> TASK DESCRIPTION:
Write out exactly, please, every line from the beginning of the entries to the line holding "from the data.", and no pictures.

> DATASET:
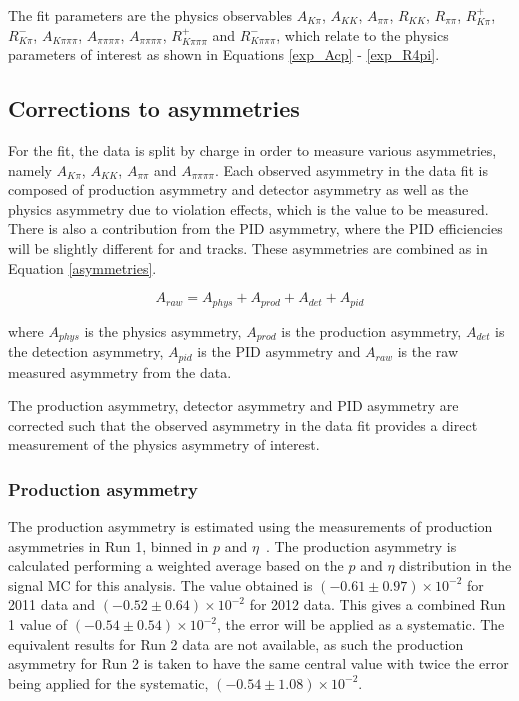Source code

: The \CP fit parameters are the physics observables $A_{K\pi}$, $A_{KK}$, $A_{\pi\pi}$, $R_{KK}$, $R_{\pi\pi}$, $R^+_{K\pi}$, $R^-_{K\pi}$, $A_{K\pi\pi\pi}$, $A_{\pi\pi\pi\pi}$, $A_{\pi\pi\pi\pi}$, $R^+_{K\pi\pi\pi}$ and $R^-_{K\pi\pi\pi}$, which relate to the physics parameters of interest as shown in Equations \ref{exp_Acp} - \ref{exp_R4pi}.

\subsection{Corrections to asymmetries}
\label{sec:cpfit:asymmetries}

For the \CP fit, the data is split by charge in order to measure various asymmetries, namely $A_{K\pi}$, $A_{KK}$, $A_{\pi\pi}$ and $A_{\pi\pi\pi\pi}$. Each observed asymmetry in the data fit is composed of \Bpm production asymmetry and detector asymmetry as well as the physics asymmetry due to \CP violation effects, which is the value to be measured. There is also a contribution from the PID asymmetry, where the PID efficiencies will be slightly different for \Bp and \Bm tracks. These asymmetries are combined as in Equation \ref{asymmetries}.

\begin{equation}
A_{raw} = A_{phys} + A_{prod} + A_{det} + A_{pid}
\label{asymmetries}
\end{equation} 

where $A_{phys}$ is the physics \CP asymmetry, $A_{prod}$ is the production asymmetry, $A_{det}$ is the detection asymmetry, $A_{pid}$ is the PID asymmetry and $A_{raw}$ is the raw measured asymmetry from the data.

The production asymmetry, detector asymmetry and PID asymmetry are corrected such that the observed asymmetry in the data fit provides a direct measurement of the physics asymmetry of interest.

\subsubsection{Production asymmetry}

The \Bpm production asymmetry is estimated using the measurements of production asymmetries in Run 1, binned in $p$ and $\eta$~\cite{LHCb-PAPER-2016-054}. The production asymmetry is calculated performing a weighted average based on the $p$ and $\eta$ distribution in the signal MC for this analysis. The value obtained is $(-0.61 \pm 0.97) \times 10^{-2}$ for 2011 data and $(-0.52 \pm 0.64) \times 10^{-2}$ for 2012 data. This gives a combined Run 1 value of $(-0.54 \pm 0.54) \times 10^{-2}$, the error will be applied as a systematic. The equivalent results for Run 2 data are not available, as such the production asymmetry for Run 2 is taken to have the same central value with twice the error being applied for the systematic, $(-0.54 \pm 1.08) \times 10^{-2}$.

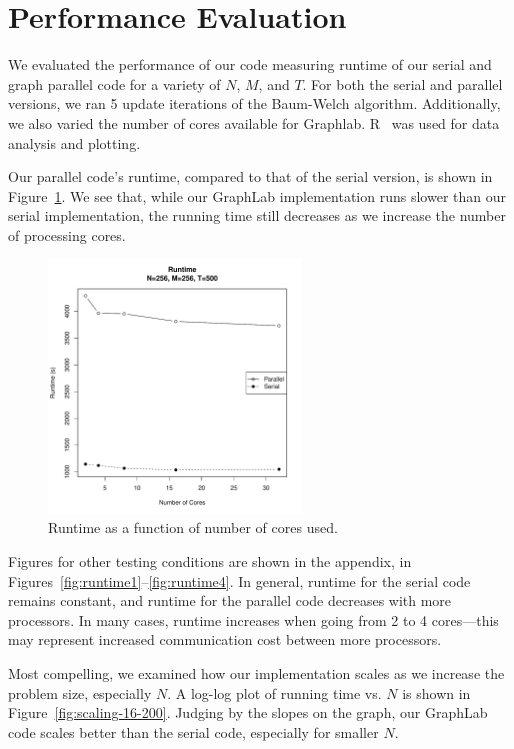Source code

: \section{Performance Evaluation}

We evaluated the performance of our code measuring runtime of our serial and
graph parallel code for a variety of $N$, $M$, and $T$. For both the serial and
parallel versions, we ran 5 update iterations of the Baum-Welch algorithm.
Additionally, we also varied the number of cores available for Graphlab.
R~\cite{r} was used for data analysis and plotting. 

Our parallel code's runtime, compared to that of the serial version, is shown in
Figure~\ref{fig:runtime-256-500}. We see that, while our GraphLab implementation
runs slower than our serial implementation, the running time still decreases as
we increase the number of processing cores. 

\begin{figure}[htb]
    \centering
    \includegraphics[width=0.6\textwidth]{../figure/runtime-N_256-T_500.pdf}
    \caption{Runtime as a function of number of cores used.}
    \label{fig:runtime-256-500}
\end{figure}

Figures for other testing conditions are shown in the appendix, in
Figures~\ref{fig:runtime1}--\ref{fig:runtime4}. In general, runtime for the
serial code remains constant, and runtime for the parallel code decreases with
more processors. In many cases, runtime increases when going from 2 to 4
cores---this may represent increased communication cost between more processors. 

Most compelling, we examined how our implementation scales as we increase the
problem size, especially $N$. A log-log plot of running time vs. $N$ is shown in
Figure~\ref{fig:scaling-16-200}. Judging by the slopes on the graph, our
GraphLab code scales better than the serial code, especially for smaller $N$. 

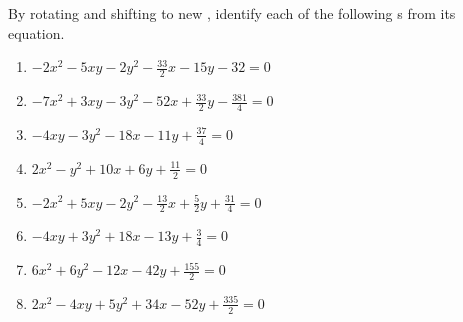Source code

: \begin{exercise} \label{ex:} 
By rotating and shifting to new , identify each of the following s from its equation.
\begin{enumerate}
\item \( -2x^2 -5xy -2y^2 -\frac{33}2x -15y -32=0\)

\item \( -7x^2 +3xy -3y^2 -52x +\frac{33}2y -\frac{381}4=0\)

\item \( -4xy -3y^2 -18x -11y +\frac{37}4=0\)

\item \( 2x^2 -y^2 +10x +6y +\frac{11}2=0\)

\item \( -2x^2 +5xy -2y^2 -\frac{13}2x +\frac52y +\frac{31}4=0\)

\item \(-4xy +3y^2 +18x -13y +\frac34=0\)

\item \( 6x^2 +6y^2 -12x -42y +\frac{155}2=0\)

\item \( 2x^2 -4xy +5y^2 +34x -52y +\frac{335}2=0\)


\end{enumerate}
\end{exercise}






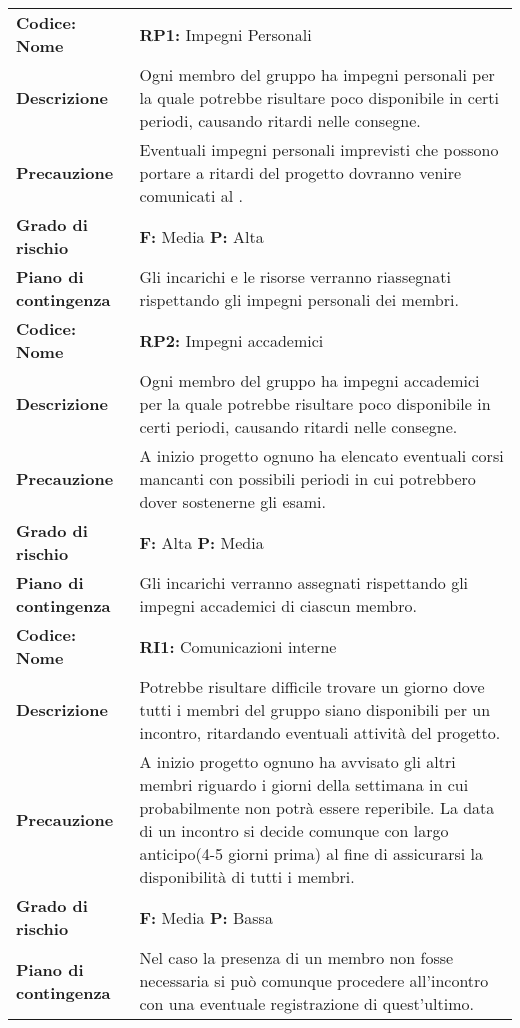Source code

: {\begin{longtable}{C{3.5cm} | C{11cm}}
\textbf{Codice: Nome} & \textbf{RP1: }{Impegni Personali}\\
\textbf{Descrizione} & Ogni membro del gruppo ha impegni personali per la quale potrebbe risultare poco disponibile in certi periodi, causando ritardi nelle consegne.\\ 
\textbf{Precauzione} & Eventuali impegni personali imprevisti che possono portare a ritardi del progetto dovranno venire comunicati al \respProg{}.\\
\textbf{Grado di rischio} & \textbf{F: }Media \textbf{P: }Alta\\ 
\textbf{Piano di contingenza} & Gli incarichi e le risorse verranno riassegnati rispettando gli impegni personali dei membri.\\
\hline
\hline
{}\textbf{Codice: Nome} & \textbf{RP2: }{Impegni accademici}\\ 
\textbf{Descrizione} & Ogni membro del gruppo ha impegni accademici per la quale potrebbe risultare poco disponibile in certi periodi, causando ritardi nelle consegne.\\ 
\textbf{Precauzione} & A inizio progetto ognuno ha elencato eventuali corsi mancanti con possibili periodi in cui potrebbero dover sostenerne gli esami.\\
\textbf{Grado di rischio} & \textbf{F: }Alta \textbf{P: }Media\\
\textbf{Piano di contingenza} & Gli incarichi verranno assegnati rispettando gli impegni accademici di ciascun membro.\\
\hline

\textbf{Codice: Nome} & \textbf{RI1: }{Comunicazioni interne}\\
\textbf{Descrizione} & Potrebbe risultare difficile trovare un giorno dove tutti i membri del gruppo siano disponibili per un incontro, ritardando eventuali attività del progetto.\\ 
\textbf{Precauzione} & A inizio progetto ognuno ha avvisato gli altri membri riguardo i giorni della settimana in cui probabilmente non potrà essere reperibile. La data di un incontro si decide comunque con largo anticipo(4-5 giorni prima) al fine di assicurarsi la disponibilità di tutti i membri.\\
\textbf{Grado di rischio} & \textbf{F: }Media \textbf{P: }Bassa\\
\textbf{Piano di contingenza} & Nel caso la presenza di un membro non fosse necessaria si può comunque procedere all'incontro con una eventuale registrazione di quest'ultimo.\\
\hline


\end{longtable}}
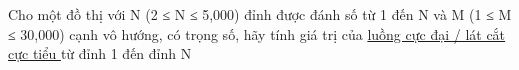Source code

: Cho một đồ thị với N (2 ≤ N ≤ 5,000) đỉnh được đánh số từ 1 đến N và M (1 ≤ M ≤ 30,000) cạnh vô hướng, có trọng số, hãy tính giá trị của   \href{http://en.wikipedia.org/wiki/Maximum_flow_problem}{    luồng cực đại / lát cắt cực tiểu   }   từ đỉnh 1 đến đỉnh N  

\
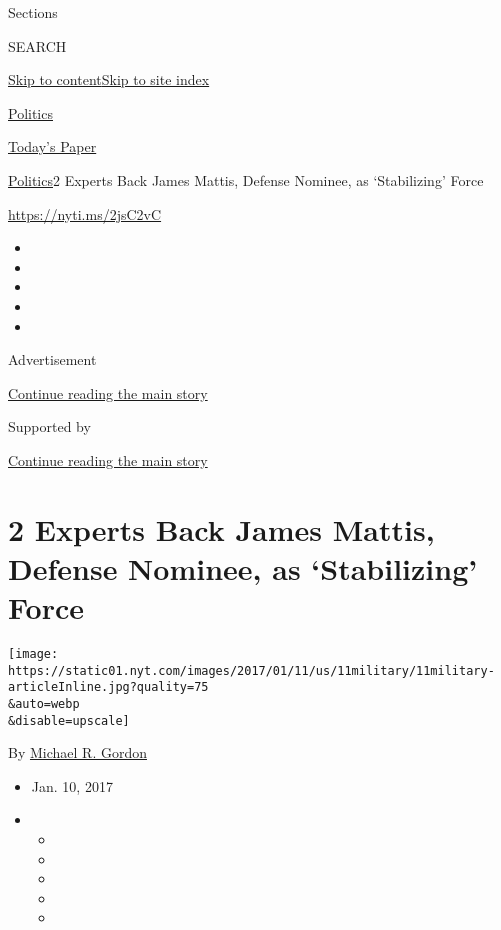 Sections

SEARCH

\protect\hyperlink{site-content}{Skip to
content}\protect\hyperlink{site-index}{Skip to site index}

\href{https://www.nytimes.com/section/politics}{Politics}

\href{https://myaccount.nytimes.com/auth/login?response_type=cookie\&client_id=vi}{}

\href{https://www.nytimes.com/section/todayspaper}{Today's Paper}

\href{/section/politics}{Politics}\textbar{}2 Experts Back James Mattis,
Defense Nominee, as `Stabilizing' Force

\url{https://nyti.ms/2jsC2vC}

\begin{itemize}
\item
\item
\item
\item
\item
\end{itemize}

Advertisement

\protect\hyperlink{after-top}{Continue reading the main story}

Supported by

\protect\hyperlink{after-sponsor}{Continue reading the main story}

\hypertarget{2-experts-back-james-mattis-defense-nominee-as-stabilizing-force}{%
\section{2 Experts Back James Mattis, Defense Nominee, as `Stabilizing'
Force}\label{2-experts-back-james-mattis-defense-nominee-as-stabilizing-force}}

\texttt{[image: https://static01.nyt.com/images/2017/01/11/us/11military/11military-articleInline.jpg?quality=75\\\&auto=webp\\\&disable=upscale]}

By \href{http://www.nytimes.com/by/michael-r-gordon}{Michael R. Gordon}

\begin{itemize}
\item
  Jan. 10, 2017
\item
  \begin{itemize}
  \item
  \item
  \item
  \item
  \item
  \end{itemize}
\end{itemize}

> ANSWER BOX:
Source code

: The \CP fit parameters are the physics observables $A_{K\pi}$, $A_{KK}$, $A_{\pi\pi}$, $R_{KK}$, $R_{\pi\pi}$, $R^+_{K\pi}$, $R^-_{K\pi}$, $A_{K\pi\pi\pi}$, $A_{\pi\pi\pi\pi}$, $A_{\pi\pi\pi\pi}$, $R^+_{K\pi\pi\pi}$ and $R^-_{K\pi\pi\pi}$, which relate to the physics parameters of interest as shown in Equations \ref{exp_Acp} - \ref{exp_R4pi}.

\subsection{Corrections to asymmetries}
\label{sec:cpfit:asymmetries}

For the \CP fit, the data is split by charge in order to measure various asymmetries, namely $A_{K\pi}$, $A_{KK}$, $A_{\pi\pi}$ and $A_{\pi\pi\pi\pi}$. Each observed asymmetry in the data fit is composed of \Bpm production asymmetry and detector asymmetry as well as the physics asymmetry due to \CP violation effects, which is the value to be measured. There is also a contribution from the PID asymmetry, where the PID efficiencies will be slightly different for \Bp and \Bm tracks. These asymmetries are combined as in Equation \ref{asymmetries}.

\begin{equation}
A_{raw} = A_{phys} + A_{prod} + A_{det} + A_{pid}
\label{asymmetries}
\end{equation} 

where $A_{phys}$ is the physics \CP asymmetry, $A_{prod}$ is the production asymmetry, $A_{det}$ is the detection asymmetry, $A_{pid}$ is the PID asymmetry and $A_{raw}$ is the raw measured asymmetry from the data.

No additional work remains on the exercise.